When buying or getting a new computer (from work), most people have that one or few tools that they immediately install on their computer. Well, here is three apps I can’t be without by now:

Babylon - This is a very simple and small tool, yet ingenious. After installing, by right clicking (in combination with a key e.g. Ctrl) on anything (i.e. any text or number), anywhere (i.e. within any application window, title bar, menus, icons with text etc) it will recognize and look it up (either locally against your offline dictionaries or if none of them have the answer against all bablyon online ones). Apart from being able to look up translation and/or definitions in one or more dictionaries and encyclopedias, it will recognize and convert units such temperature, currency, measurements as well (currency are updated daily). And the fact that you can add your own dictionaries/glossaries the way I would like to with what I asked, it makes it a very powerful tool that makes life a lot more efficient. As and example, at work we have some 50,000 acronyms and expressions, so it is impossible to learn them all and on a daily basis I run into new ones. By creating my own glossary, now it is not problem and instead of going to the intranet and lookup the word or acronym, I simply right click on it. Colibri - For you Mac users, QuickSilver is probably a familiar application. This is an application that “combines the raw power of the command line with the intuitive nature of a modern graphical user interface to define a revolutionary new way of managing your computer.” I have been looking for something similar for a long while and although I found SlickRun which by the way is an awesome tool by itself, it was not as close as I wanted to be to QuickSilver. The other day though Colibri came my and so far I really like it.

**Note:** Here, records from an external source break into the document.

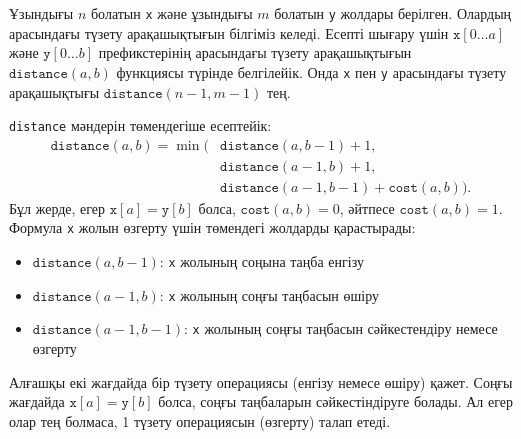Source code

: Ұзындығы $n$ болатын \texttt{x} және 
ұзындығы $m$ болатын \texttt{y} жолдары берілген.
Олардың арасындағы түзету арақашықтығын білгіміз
келеді. Есепті шығару үшін 
$\texttt{x}[0 \ldots a]$ және $\texttt{y}[0 \ldots b]$
префикстерінің арасындағы түзету арақашықтығын 
$\texttt{distance}(a,b)$ функциясы түрінде белгілейік.
Онда \texttt{x} пен \texttt{y} арасындағы түзету
арақашықтығы $\texttt{distance}(n-1,m-1)$ тең.

\texttt{distance} мәндерін төмендегіше есептейік:
\begin{equation*}
\begin{split}
\texttt{distance}(a,b) = \min(& \texttt{distance}(a,b-1)+1, \\
                           & \texttt{distance}(a-1,b)+1, \\
                           & \texttt{distance}(a-1,b-1)+\texttt{cost}(a,b)).
\end{split}
\end{equation*}
Бұл жерде, егер $\texttt{x}[a]=\texttt{y}[b]$ болса, $\texttt{cost}(a,b)=0$,
әйтпесе $\texttt{cost}(a,b)=1$.
Формула \texttt{x} жолын өзгерту үшін төмендегі 
жолдарды қарастырады:
\begin{itemize}
\item $\texttt{distance}(a,b-1)$: \texttt{x} жолының соңына таңба енгізу
\item $\texttt{distance}(a-1,b)$: \texttt{x} жолының соңғы таңбасын өшіру
\item $\texttt{distance}(a-1,b-1)$: \texttt{x} жолының соңғы таңбасын сәйкестендіру немесе өзгерту
\end{itemize}
Алғашқы екі жағдайда бір түзету операциясы (енгізу немесе өшіру) қажет. 
Соңғы жағдайда
$\texttt{x}[a]=\texttt{y}[b]$ болса, соңғы таңбаларын
сәйкестіндіруге болады. Ал егер олар тең болмаса,
1 түзету операциясын (өзгерту) талап етеді.

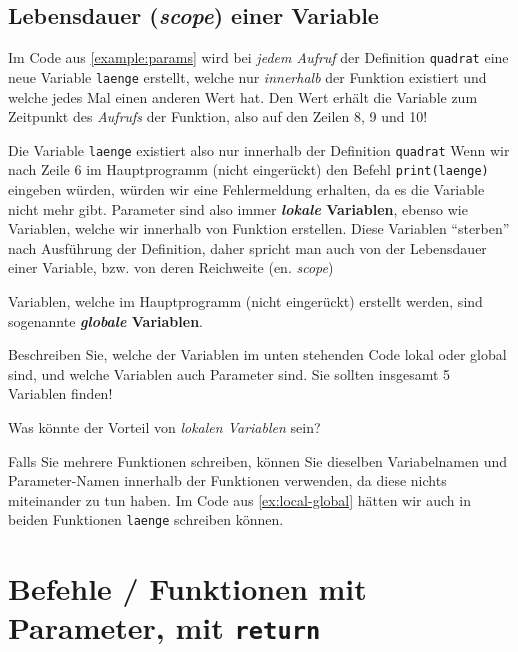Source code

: \subsection{Lebensdauer (\textit{scope}) einer Variable}

Im Code aus \cref{example:params} wird bei \textit{jedem Aufruf} der Definition \lstinline|quadrat| eine neue Variable \texttt{laenge} erstellt, welche nur \textit{innerhalb} der Funktion existiert und welche jedes Mal einen anderen Wert hat. Den Wert erhält die Variable zum Zeitpunkt des \textit{Aufrufs} der Funktion, also auf den Zeilen 8, 9 und 10!

Die Variable \texttt{laenge} existiert also nur innerhalb der Definition \lstinline|quadrat| Wenn wir nach Zeile 6 im Hauptprogramm (nicht eingerückt) den Befehl \texttt{print(laenge)} eingeben würden, würden wir eine Fehlermeldung erhalten, da es die Variable nicht mehr gibt. Parameter sind also immer \textbf{\textit{lokale} Variablen}, ebenso wie Variablen, welche wir innerhalb von Funktion erstellen. Diese Variablen \enquote{sterben} nach Ausführung der Definition, daher spricht man auch von der Lebensdauer einer Variable, bzw. von deren Reichweite (en. \textit{scope})

Variablen, welche im Hauptprogramm (nicht eingerückt) erstellt werden, sind sogenannte \textbf{\textit{globale} Variablen}.

\begin{myexercise}\label{ex:local-global}
Beschreiben Sie, welche der Variablen im unten stehenden Code lokal oder global sind, und welche Variablen auch Parameter sind. Sie sollten insgesamt 5 Variablen finden!

\end{myexercise}

\begin{myexercise}
Was könnte der Vorteil von \textit{lokalen Variablen} sein?
\begin{myanswer}
Falls Sie mehrere Funktionen schreiben, können Sie dieselben Variabelnamen und Parameter-Namen innerhalb der Funktionen verwenden, da diese nichts miteinander zu tun haben. Im Code aus \cref{ex:local-global} hätten wir auch in beiden Funktionen \texttt{laenge} schreiben können.
\end{myanswer}
\end{myexercise}


\section{Befehle / Funktionen mit Parameter, mit \texorpdfstring{\lstinline|return|}{return}}
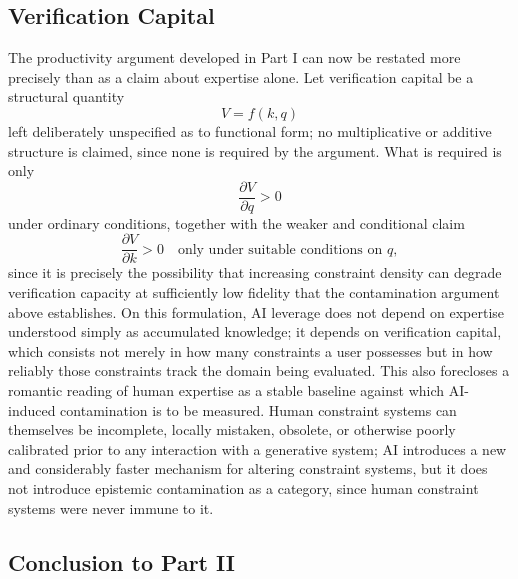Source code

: \documentclass[11pt]{article}
\begin{document}
\subsection{Verification Capital}

The productivity argument developed in Part I can now be restated more precisely than as a claim about expertise alone. Let verification capital be a structural quantity
\[
V = f(k, q)
\]
left deliberately unspecified as to functional form; no multiplicative or additive structure is claimed, since none is required by the argument. What is required is only
\[
\frac{\partial V}{\partial q} > 0
\]
under ordinary conditions, together with the weaker and conditional claim
\[
\frac{\partial V}{\partial k} > 0 \quad \text{only under suitable conditions on } q,
\]
since it is precisely the possibility that increasing constraint density can degrade verification capacity at sufficiently low fidelity that the contamination argument above establishes. On this formulation, AI leverage does not depend on expertise understood simply as accumulated knowledge; it depends on verification capital, which consists not merely in how many constraints a user possesses but in how reliably those constraints track the domain being evaluated. This also forecloses a romantic reading of human expertise as a stable baseline against which AI-induced contamination is to be measured. Human constraint systems can themselves be incomplete, locally mistaken, obsolete, or otherwise poorly calibrated prior to any interaction with a generative system; AI introduces a new and considerably faster mechanism for altering constraint systems, but it does not introduce epistemic contamination as a category, since human constraint systems were never immune to it.

\subsection{Conclusion to Part II}
\end{document}
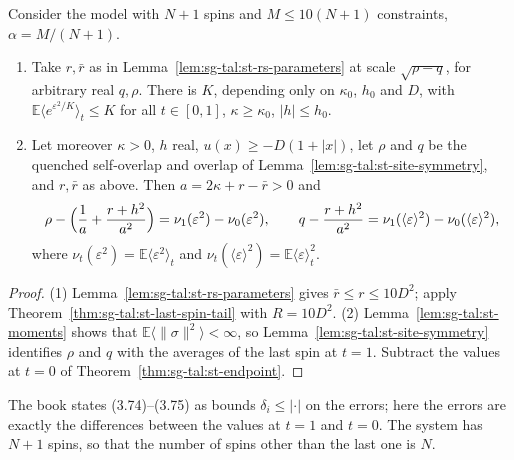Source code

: \begin{theorem}
\label{thm:sg-tal:st-rs-choice}
  \leanok
Consider the model with $N+1$ spins and $M\le10(N+1)$ constraints, $\alpha=M/(N+1)$.
\begin{enumerate}
\item Take $r,\bar r$ as in Lemma~\ref{lem:sg-tal:st-rs-parameters} at scale $\sqrt{\rho-q}$, for arbitrary real
$q,\rho$. There is $K$, depending only on $\kappa_0$, $h_0$ and $D$, with
$\mathbb E\langle e^{\varepsilon^2/K}\rangle_t\le K$ for all $t\in[0,1]$, $\kappa\ge\kappa_0$, $|h|\le h_0$.
\item Let moreover $\kappa>0$, $h$ real, $u(x)\ge-D(1+|x|)$, let $\rho$ and $q$ be the quenched self-overlap
and overlap of Lemma~\ref{lem:sg-tal:st-site-symmetry}, and $r,\bar r$ as above. Then
$a=2\kappa+r-\bar r>0$ and
\[
\rho-\Bigl(\frac1a+\frac{r+h^2}{a^2}\Bigr)=\nu_1(\varepsilon^2)-\nu_0(\varepsilon^2),\qquad
q-\frac{r+h^2}{a^2}=\nu_1(\langle\varepsilon\rangle^2)-\nu_0(\langle\varepsilon\rangle^2),
\]
where $\nu_t(\varepsilon^2)=\mathbb E\langle\varepsilon^2\rangle_t$ and
$\nu_t(\langle\varepsilon\rangle^2)=\mathbb E\langle\varepsilon\rangle_t^2$.
\end{enumerate}
\end{theorem}
\begin{proof}
  \leanok
(1) Lemma~\ref{lem:sg-tal:st-rs-parameters} gives $\bar r\le r\le10D^2$; apply
Theorem~\ref{thm:sg-tal:st-last-spin-tail} with $R=10D^2$. (2) Lemma~\ref{lem:sg-tal:st-moments} shows that
$\mathbb E\langle\|\sigma\|^2\rangle<\infty$, so Lemma~\ref{lem:sg-tal:st-site-symmetry} identifies $\rho$ and
$q$ with the averages of the last spin at $t=1$. Subtract the values at $t=0$ of
Theorem~\ref{thm:sg-tal:st-endpoint}.
\end{proof}

\begin{remark}\label{rem:sg-tal:st-prop-324}
The book states (3.74)--(3.75) as bounds $\delta_i\le|\cdot|$ on the errors; here the errors are exactly the
differences between the values at $t=1$ and $t=0$. The system has $N+1$ spins, so that the number of spins
other than the last one is $N$.
\end{remark}

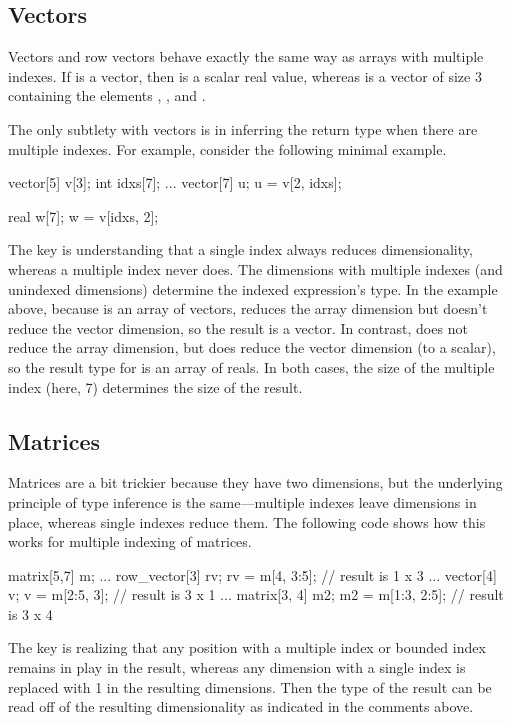\subsection{Vectors}

Vectors and row vectors behave exactly the same way as arrays with
multiple indexes.  If  is a vector, then  is a
scalar real value, whereas  is a vector of size 3
containing the elements , , and .

The only subtlety with vectors is in inferring the return type when
there are multiple indexes. For example, consider the following
minimal example.
%
\begin{stancode}
vector[5] v[3];
int idxs[7];
...
vector[7] u;
u = v[2, idxs];

real w[7];
w = v[idxs, 2];
\end{stancode}
%
The key is understanding that a single index always reduces
dimensionality, whereas a multiple index never does.  The dimensions
with multiple indexes (and unindexed dimensions) determine the indexed
expression's type.  In the example above, because  is an array
of vectors,  reduces the array dimension but doesn't
reduce the vector dimension, so the result is a vector.  In contrast,
 does not reduce the array dimension, but does reduce
the vector dimension (to a scalar), so the result type for  is
an array of reals.  In both cases, the size of the multiple index
(here, 7) determines the size of the result.

\subsection{Matrices}

Matrices are a bit trickier because they have two dimensions, but the
underlying principle of type inference is the same---multiple indexes
leave dimensions in place, whereas single indexes reduce them.  The
following code shows how this works for multiple indexing of matrices.
%
\begin{stancode}
matrix[5,7] m;
...
row_vector[3] rv;
rv = m[4, 3:5];    // result is 1 x 3
...
vector[4] v;
v = m[2:5, 3];     // result is 3 x 1
...
matrix[3, 4] m2;
m2 = m[1:3, 2:5];  // result is 3 x 4
\end{stancode}
%
The key is realizing that any position with a multiple index or
bounded index remains in play in the result, whereas any dimension
with a single index is replaced with 1 in the resulting dimensions.
Then the type of the result can be read off of the resulting
dimensionality as indicated in the comments above.

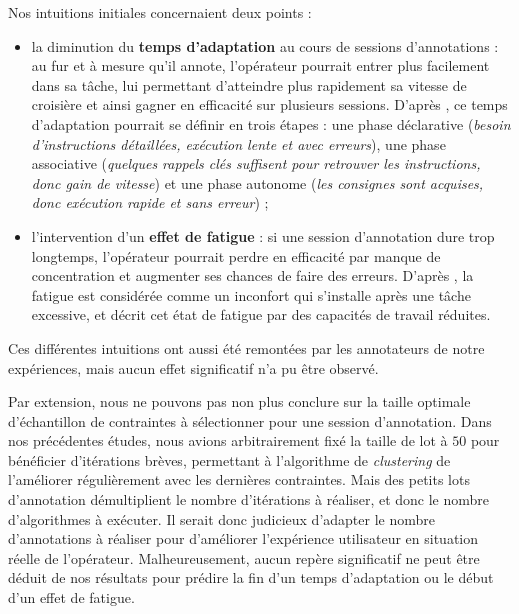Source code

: 			\begin{leftBarAuthorOpinion}
				Nos intuitions initiales concernaient deux points :
				\begin{itemize}
					\item la diminution du \textbf{temps d'adaptation} au cours de sessions d'annotations : au fur et à mesure qu'il annote, l'opérateur pourrait entrer plus facilement dans sa tâche, lui permettant d'atteindre plus rapidement sa vitesse de croisière et ainsi gagner en efficacité sur plusieurs sessions. D'après \cite{anderson:2013:architecture-cognition}, ce temps d'adaptation pourrait se définir en trois étapes : une phase déclarative (\textit{besoin d'instructions détaillées, exécution lente et avec erreurs}), une phase associative (\textit{quelques rappels clés suffisent pour retrouver les instructions, donc gain de vitesse}) et une phase autonome (\textit{les consignes sont acquises, donc exécution rapide et sans erreur}) ;
					\item l'intervention d'un \textbf{effet de fatigue} : si une session d'annotation dure trop longtemps, l'opérateur pourrait perdre en efficacité par manque de concentration et augmenter ses chances de faire des erreurs. D'après \cite{jones-etal:2015:demographic-occupational-predictors}, la fatigue est considérée comme un inconfort qui s'installe après une tâche excessive, et \cite{elkosantini-gien:2009:integration-human-behavioural} décrit cet état de fatigue par des capacités de travail réduites.
				\end{itemize}
				Ces différentes intuitions ont aussi été remontées par les annotateurs de notre expériences, mais aucun effet significatif n'a pu être observé.
			\end{leftBarAuthorOpinion}
		
			Par extension, nous ne pouvons pas non plus conclure sur la taille optimale d’échantillon de contraintes à sélectionner pour une session d'annotation.
			Dans nos précédentes études, nous avions arbitrairement fixé la taille de lot à $50$ pour bénéficier d'itérations brèves, permettant à l'algorithme de \textit{clustering} de l'améliorer régulièrement avec les dernières contraintes.
			Mais des petits lots d'annotation démultiplient le nombre d'itérations à réaliser, et donc le nombre d'algorithmes à exécuter.
			Il serait donc judicieux d'adapter le nombre d'annotations à réaliser pour d'améliorer l'expérience utilisateur en situation réelle de l'opérateur.
			Malheureusement, aucun repère significatif ne peut être déduit de nos résultats pour prédire la fin d'un temps d'adaptation ou le début d'un effet de fatigue.
			
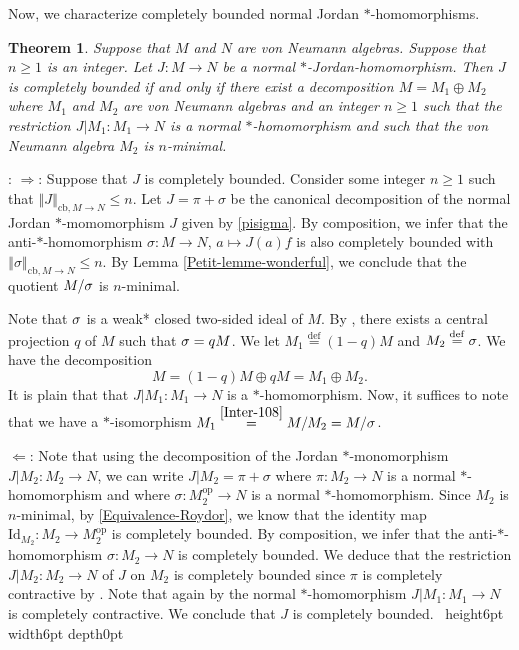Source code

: \documentclass[leqno]{article} %
\renewcommand{\leq}{\ensuremath{\leqslant}}
\renewcommand{\geq}{\ensuremath{\geqslant}}
\newcommand{\qed}{\hfill \vrule height6pt  width6pt depth0pt}
\newcommand{\norm}[1]{\left\Vert#1\right\Vert}
\newcommand{\co}{\colon}
\newcommand{\ov}{\overset}
\newcommand{\Id}{\mathrm{Id}} %
\newcommand{\op}{\mathrm{op}} %
\let\ker\relax %
\DeclareMathOperator{\ker}{Ker} %
\newcommand{\cb}{\mathrm{cb}} %
\newtheorem{thm}{Theorem}[section]
\newenvironment{proof}[1][]{\noindent {\it Proof #1} : }{\hbox{~}\qed
\smallskip
}
\numberwithin{equation}{section}
\begin{document}
Now, we characterize completely bounded normal Jordan $*$-homomorphisms.

\begin{thm}
\label{Th-carac-jordan-homo}
Suppose that $M$ and $N$ are von Neumann algebras. Suppose that $n \geq 1$ is an integer. Let $J \co M \to N$ be a normal $*$-Jordan-homomorphism. Then $J$ is completely bounded if and only if there exist a decomposition $M=M_1 \oplus M_2$ where $M_1$ and $M_2$ are von Neumann algebras and an integer $n \geq 1$ such that the restriction $J|M_1 \co M_1 \to N$ is a normal $*$-homomorphism and such that the von Neumann algebra $M_2$ is $n$-minimal.
\end{thm}

\begin{proof}
$\Rightarrow$: Suppose that $J$ is completely bounded. Consider some integer $n \geq 1$ such that $\norm{J}_{\cb,M \to N} \leq n$. Let $J=\pi +\sigma$ be the canonical decomposition of the normal Jordan $*$-momomorphism $J$ given by \eqref{pisigma}. By composition, we infer that the anti-$*$-homomorphism $\sigma \co M \to N$, $a \mapsto J(a)f$ is also completely bounded with $\norm{\sigma}_{\cb,M \to N} \leq n$. By Lemma \ref{Petit-lemme-wonderful}, we conclude that the quotient $M/\ker \sigma$ is $n$-minimal.

Note that $\ker \sigma$ is a weak* closed two-sided ideal of $M$. By \cite[Theorem 6.8.8]{KaR2}, there exists a central projection $q$ of $M$ such that $\ker \sigma = qM$. We let $M_1 \ov{\mathrm{def}}{=} (1-q)M$ and $M_2 \ov{\mathrm{def}}{=} \ker \sigma $. We have the decomposition 
\begin{equation}
\label{Inter-108}
M
=(1-q)M \oplus qM
=M_1 \oplus M_2.
\end{equation} 
It is plain that that $J|M_1 \co M_1 \to N$ is a $*$-homomorphism. Now, it suffices to note that we have a $*$-isomorphism $M_1 \ov{\eqref{Inter-108}}{=} M/M_2=M/\ker \sigma$.


$\Leftarrow$: Note that using the decomposition of the Jordan $*$-monomorphism $J| M_2 \co M_2 \to N$, we can write $J|M_2=\pi+\sigma$ where $\pi \co M_2 \to N$ is a normal $*$-homomorphism and where $\sigma \co M_2^\op \to N$ is a normal $*$-homomorphism. Since $M_2$ is $n$-minimal, by \eqref{Equivalence-Roydor}, we know that the identity map $\Id_{M_2} \co M_2 \to M_2^\op$ is completely bounded. By composition, we infer that the anti-$*$-homomorphism $\sigma \co M_2 \to N$ is completely bounded. We deduce that the restriction $J| M_2 \co M_2 \to N$ of $J$ on $M_2$ is completely bounded since $\pi$ is completely contractive by \cite[Proposition 1.2.4]{BLM1}. Note that again by \cite[Proposition 1.2.4]{BLM1} the normal $*$-homomorphism $J|M_1 \co M_1 \to N$ is completely contractive. We conclude that $J$ is completely bounded.
\end{proof}
\end{document}
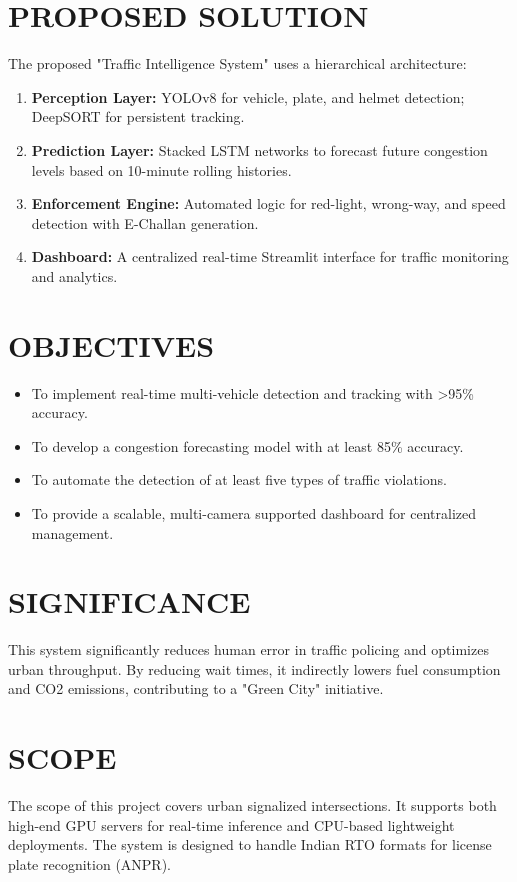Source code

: \documentclass[12pt,times,a4paper]{report}
\begin{document}
\section{PROPOSED SOLUTION}
The proposed "Traffic Intelligence System" uses a hierarchical architecture:
\begin{enumerate}
    \item \textbf{Perception Layer:} YOLOv8 for vehicle, plate, and helmet detection; DeepSORT for persistent tracking.
    \item \textbf{Prediction Layer:} Stacked LSTM networks to forecast future congestion levels based on 10-minute rolling histories.
    \item \textbf{Enforcement Engine:} Automated logic for red-light, wrong-way, and speed detection with E-Challan generation.
    \item \textbf{Dashboard:} A centralized real-time Streamlit interface for traffic monitoring and analytics.
\end{enumerate}

\section{OBJECTIVES}
\begin{itemize}
    \item To implement real-time multi-vehicle detection and tracking with >95\% accuracy.
    \item To develop a congestion forecasting model with at least 85\% accuracy.
    \item To automate the detection of at least five types of traffic violations.
    \item To provide a scalable, multi-camera supported dashboard for centralized management.
\end{itemize}

\section{SIGNIFICANCE}
This system significantly reduces human error in traffic policing and optimizes urban throughput. By reducing wait times, it indirectly lowers fuel consumption and CO2 emissions, contributing to a "Green City" initiative.

\section{SCOPE}
The scope of this project covers urban signalized intersections. It supports both high-end GPU servers for real-time inference and CPU-based lightweight deployments. The system is designed to handle Indian RTO formats for license plate recognition (ANPR).
\end{document}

PureText - “Have you ever copied some text from a web page, a word document, help, etc., and wanted to paste it as simple text into another application without getting all the formatting from the original source? PureText makes this simple. Just copy/cut whatever you want to the clipboard, click on the PureText tray icon, and then paste to any application.  Better yet, you can configure a Hot-Key to convert and paste the text for you.  The pasted text will be pure and free from all formatting.” I use this tool at least 10 times a day.